Traditionally, anthropologists believed that areas with more men than women tended to have more crime, violence and broken homes because men tend to be more violent and willing to take risks than women.

That’s what Ryan Schacht thought. He’s an anthropologist at the University of Utah who conducted a longterm sex ratio study on populations in Asia and North America.
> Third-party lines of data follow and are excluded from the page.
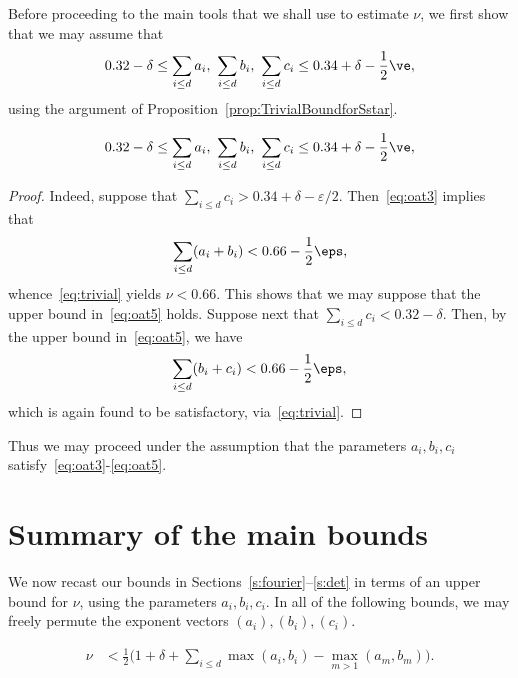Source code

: Before proceeding to the main tools that we shall use to estimate $\nu$, we first show that we may assume that
\begin{equation*}
0.32 - \delta \leq \sum_{i\leq d} a_i ,~ \sum_{i\leq d} b_i ,~ \sum_{i\leq d} c_i \leq 0.34 + \delta- \frac{1}{2}\ve,
\end{equation*}
using the argument of Proposition~\ref{prop:TrivialBoundforSstar}.
\begin{proposition}\label{prop:Eqn4Point5}
  \begin{equation}\label{eq:oat5}
    0.32 - \delta \leq \sum_{i\leq d} a_i ,~ \sum_{i\leq d} b_i ,~ \sum_{i\leq d} c_i \leq 0.34 + \delta- \frac{1}{2}\ve,
  \end{equation}
\end{proposition}
\begin{proof}
  Indeed, suppose that
  $\sum_{i\leq d} c_i> 0.34 + \delta-\varepsilon/2$.
  Then~\eqref{eq:oat3} implies that
  \[
  \sum_{i\leq d} (a_i + b_i)<
  0.66-\frac{1}{2}\eps,
  \]
  whence~\eqref{eq:trivial} yields $\nu< 0.66$. This shows that we may suppose that the upper bound in~\eqref{eq:oat5} holds.
  Suppose next that
  $\sum_{i\leq d} c_i< 0.32 - \delta$. Then, by the upper bound in~\eqref{eq:oat5}, we have
  \[
  \sum_{i\leq d} (b_i + c_i)< 0.66-\frac{1}{2}\eps,
  \]
  which is again found to be satisfactory, via~\eqref{eq:trivial}.
\end{proof}

Thus we may proceed under the assumption that the parameters $a_i,b_i,c_i$ satisfy~\eqref{eq:oat3}-\eqref{eq:oat5}.

\section{Summary of the main bounds}

We now recast our bounds in Sections~\ref{s:fourier}--\ref{s:det} in terms of
an upper bound for $\nu$, using
the parameters $a_i,b_i,c_i$.
In all of the following bounds, we may freely permute the exponent vectors $(a_i),(b_i),(c_i)$.

\begin{proposition}\label{prop:FourierBound}
  \begin{align*}
  \nu & < \frac{1}{2}\Big(1+\delta +\sum_{i\leq d} \max(a_i,b_i) - \max_{m>1}(a_m,b_m)\Big).
  \end{align*}
\end{proposition}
He traveled to small, sex-imbalanced villages in Guyana and found the opposite: that areas with a greater proportion of men actually tended to be more stable than areas with a greater proportion of women.

“In those counties with more men, we saw a higher percentage of men being married and a higher percentage of women being married, lower rates of nonmarital fertility or out-of-wedlock births, and lower rates also of female-headed households,” Schacht said.

A likely reason for this has to do with the mating market, Schacht said, or the likelihood of men finding a partner.

“What we find is support for a mating market approach, that when men are relatively abundant and women are rare, that this is when they’re more likely to marry and settle down in a single, committed relationship,” Schacht said.

Areas in Utah, for instance, are more male-dominated due to an abundance of mining and industrial work. Schacht said Utah is very socially stable.

But sex ratio isn’t the only factor that determines whether or not a community is socially stable. Other factors like culture and the economy influence the community as well. In Utah, for instance, Schacht said cultural influences from the LDS church that emphasize marriage and in-wedlock-births affect the state’s social stability.

Will evening out the amount of men and women create a more socially stable society? Probably not, Schacht said. But this study gives anthropologists a fresh perspective about men and women’s influence in society.